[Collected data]
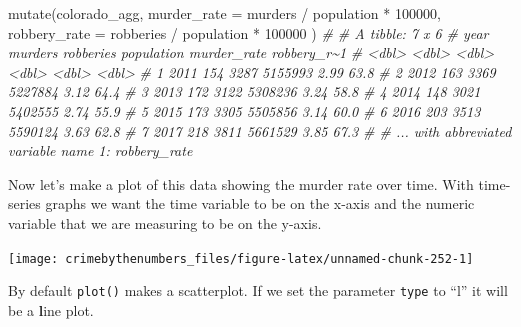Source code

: \documentclass[
]{krantz}
\makeatletter
\newenvironment{Shaded}{\begin{snugshade}}{\end{snugshade}}
\newcommand{\AttributeTok}[1]{\textcolor[rgb]{0.61,0.61,0.61}{#1}}
\newcommand{\CommentTok}[1]{\textcolor[rgb]{0.37,0.37,0.37}{\textit{#1}}}
\newcommand{\DecValTok}[1]{\textcolor[rgb]{0.06,0.06,0.06}{#1}}
\newcommand{\FunctionTok}[1]{\textcolor[rgb]{0,0,0}{#1}}
\newcommand{\NormalTok}[1]{#1}
\newcommand{\SpecialCharTok}[1]{\textcolor[rgb]{0,0,0}{#1}}
\newenvironment{kframe}{%
\medskip{}
\setlength{\fboxsep}{.8em}
 \def\at@end@of@kframe{}%
 \ifinner\ifhmode%
  \def\at@end@of@kframe{\end{minipage}}%
  \begin{minipage}{\columnwidth}%
 \fi\fi%
 \def\FrameCommand##1{\hskip\@totalleftmargin \hskip-\fboxsep
 \colorbox{shadecolor}{##1}\hskip-\fboxsep
     \hskip-\linewidth \hskip-\@totalleftmargin \hskip\columnwidth}%
 \MakeFramed {\advance\hsize-\width
   \@totalleftmargin\z@ \linewidth\hsize
   \@setminipage}}%
 {\par\unskip\endMakeFramed%
 \at@end@of@kframe}
\renewenvironment{Shaded}{\begin{kframe}}{\end{kframe}}
\makeatother
\begin{document}
\begin{Shaded}
\begin{Highlighting}[]
\FunctionTok{mutate}\NormalTok{(colorado\_agg,}
  \AttributeTok{murder\_rate  =}\NormalTok{ murders }\SpecialCharTok{/}\NormalTok{ population }\SpecialCharTok{*} \DecValTok{100000}\NormalTok{,}
  \AttributeTok{robbery\_rate =}\NormalTok{ robberies }\SpecialCharTok{/}\NormalTok{ population }\SpecialCharTok{*} \DecValTok{100000}
\NormalTok{)}
\CommentTok{\# \# A tibble: 7 x 6}
\CommentTok{\#    year murders robberies population murder\_rate robbery\_r\textasciitilde{}1}
\CommentTok{\#   \textless{}dbl\textgreater{}   \textless{}dbl\textgreater{}     \textless{}dbl\textgreater{}      \textless{}dbl\textgreater{}       \textless{}dbl\textgreater{}       \textless{}dbl\textgreater{}}
\CommentTok{\# 1  2011     154      3287    5155993        2.99        63.8}
\CommentTok{\# 2  2012     163      3369    5227884        3.12        64.4}
\CommentTok{\# 3  2013     172      3122    5308236        3.24        58.8}
\CommentTok{\# 4  2014     148      3021    5402555        2.74        55.9}
\CommentTok{\# 5  2015     173      3305    5505856        3.14        60.0}
\CommentTok{\# 6  2016     203      3513    5590124        3.63        62.8}
\CommentTok{\# 7  2017     218      3811    5661529        3.85        67.3}
\CommentTok{\# \# ... with abbreviated variable name 1: robbery\_rate}
\end{Highlighting}
\end{Shaded}

Now let's make a plot of this data showing the murder rate
over time. With time-series graphs we want the time variable
to be on the x-axis and the numeric variable that we are
measuring to be on the y-axis.

\begin{Shaded}
\end{Shaded}

\begin{center}\texttt{[image: crimebythenumbers\_files/figure-latex/unnamed-chunk-252-1]} \end{center}

By default \texttt{plot()} makes a scatterplot. If we set
the parameter \texttt{type} to ``l'' it will be a
\textbf{l}ine plot.
\end{document}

- **WORK REQUIRED**:
A faithful copy of every record is required, with no pictures included.

- **ANSWER SPACE**:
Source code

: \documentclass[
]{krantz}
\makeatletter
\newenvironment{Shaded}{\begin{snugshade}}{\end{snugshade}}
\newcommand{\AttributeTok}[1]{\textcolor[rgb]{0.61,0.61,0.61}{#1}}
\newcommand{\CommentTok}[1]{\textcolor[rgb]{0.37,0.37,0.37}{\textit{#1}}}
\newcommand{\DecValTok}[1]{\textcolor[rgb]{0.06,0.06,0.06}{#1}}
\newcommand{\FunctionTok}[1]{\textcolor[rgb]{0,0,0}{#1}}
\newcommand{\NormalTok}[1]{#1}
\newcommand{\SpecialCharTok}[1]{\textcolor[rgb]{0,0,0}{#1}}
\newenvironment{kframe}{%
\medskip{}
\setlength{\fboxsep}{.8em}
 \def\at@end@of@kframe{}%
 \ifinner\ifhmode%
  \def\at@end@of@kframe{\end{minipage}}%
  \begin{minipage}{\columnwidth}%
 \fi\fi%
 \def\FrameCommand##1{\hskip\@totalleftmargin \hskip-\fboxsep
 \colorbox{shadecolor}{##1}\hskip-\fboxsep
     \hskip-\linewidth \hskip-\@totalleftmargin \hskip\columnwidth}%
 \MakeFramed {\advance\hsize-\width
   \@totalleftmargin\z@ \linewidth\hsize
   \@setminipage}}%
 {\par\unskip\endMakeFramed%
 \at@end@of@kframe}
\renewenvironment{Shaded}{\begin{kframe}}{\end{kframe}}
\makeatother
\begin{document}
\begin{Shaded}
\begin{Highlighting}[]
\FunctionTok{mutate}\NormalTok{(colorado\_agg,}
  \AttributeTok{murder\_rate  =}\NormalTok{ murders }\SpecialCharTok{/}\NormalTok{ population }\SpecialCharTok{*} \DecValTok{100000}\NormalTok{,}
  \AttributeTok{robbery\_rate =}\NormalTok{ robberies }\SpecialCharTok{/}\NormalTok{ population }\SpecialCharTok{*} \DecValTok{100000}
\NormalTok{)}
\CommentTok{\# \# A tibble: 7 x 6}
\CommentTok{\#    year murders robberies population murder\_rate robbery\_r\textasciitilde{}1}
\CommentTok{\#   \textless{}dbl\textgreater{}   \textless{}dbl\textgreater{}     \textless{}dbl\textgreater{}      \textless{}dbl\textgreater{}       \textless{}dbl\textgreater{}       \textless{}dbl\textgreater{}}
\CommentTok{\# 1  2011     154      3287    5155993        2.99        63.8}
\CommentTok{\# 2  2012     163      3369    5227884        3.12        64.4}
\CommentTok{\# 3  2013     172      3122    5308236        3.24        58.8}
\CommentTok{\# 4  2014     148      3021    5402555        2.74        55.9}
\CommentTok{\# 5  2015     173      3305    5505856        3.14        60.0}
\CommentTok{\# 6  2016     203      3513    5590124        3.63        62.8}
\CommentTok{\# 7  2017     218      3811    5661529        3.85        67.3}
\CommentTok{\# \# ... with abbreviated variable name 1: robbery\_rate}
\end{Highlighting}
\end{Shaded}

Now let's make a plot of this data showing the murder rate
over time. With time-series graphs we want the time variable
to be on the x-axis and the numeric variable that we are
measuring to be on the y-axis.

\begin{Shaded}
\end{Shaded}

\begin{center}\texttt{[image: crimebythenumbers\_files/figure-latex/unnamed-chunk-252-1]} \end{center}

By default \texttt{plot()} makes a scatterplot. If we set
the parameter \texttt{type} to ``l'' it will be a
\textbf{l}ine plot.
\end{document}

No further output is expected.